Chikako Ozawa-de Silva
Associate Professor, Director of Graduate Studies
Office: 221 Anthropology. Office Hours by appointment
- PhD, University of Oxford, 2001
- Medical anthropology
- Mental health and illness
- Discourses of selfhood
- Therapies and healing practices
Dr. Ozawa-de Silva's academic vision is to contribute to cross-cultural understandings of health and illness, especially mental illness, and make a contribution to the field of medical anthropology by bringing Western and Asian (particularly Japanese and Tibetan) perspectives on the mind-body, religion, medicine, therapy, and health and illness nto fruitful dialogue. In her work, Dr. Ozawa-de Silva stresses a critical awareness of cultural biases in medical anthropology, and facilitates collaborative research projects on cross-cultural understandings of mental health and well-being.
Her first book is entitled Psychotherapy and Religion in Japan: The Japanese Introspection Practice of Naikan. Naikan arose out of a Japanese Shin Buddhist self-cultivation practice that was secularized for use in prisons, hospitals, and schools, as well as for general psychotherapeutic usage. In Naikan, clients sit for one week in the corner of a room, enclosed by a paper screen. During this time, they recollect their past life year by year from the perspective of a person close to them, with nothing to distract them but occasional meals, sleep, and restroom breaks. During this time they are told to focus on what they received, what they gave back, and how they harmed that person. By the end of the week, this sustained examination of their past life often yields powerful experiences of healing that are both psychological and physical in nature. Naikan is fascinating to the medical anthropologist for two reasons: first its situation on the borderline between religion and therapy, with an embodied aspect to its healing practice; and second, its emphasis on memory as a means towards improving physical and psychological health.

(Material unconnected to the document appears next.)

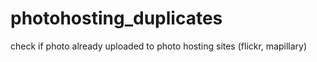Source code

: # photohosting_duplicates
check if photo already uploaded to photo hosting sites (flickr, mapillary)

Dr. Ozawa-de Silva also researches suicide and mental health in Japan, and has published two articles on internet group suicide, a troubling phenomenon that has been on the rise in Japan, especially among young Japanese. Most recently, she has begun research on Tibetan medicine, and has published an article on the mind-body connection in Tibetan medical practice. Her interests extend to the role of meditation in cultural understandings of health, the body-mind relationship, emotions and subjectivity, and the treatment of mental illness and depression.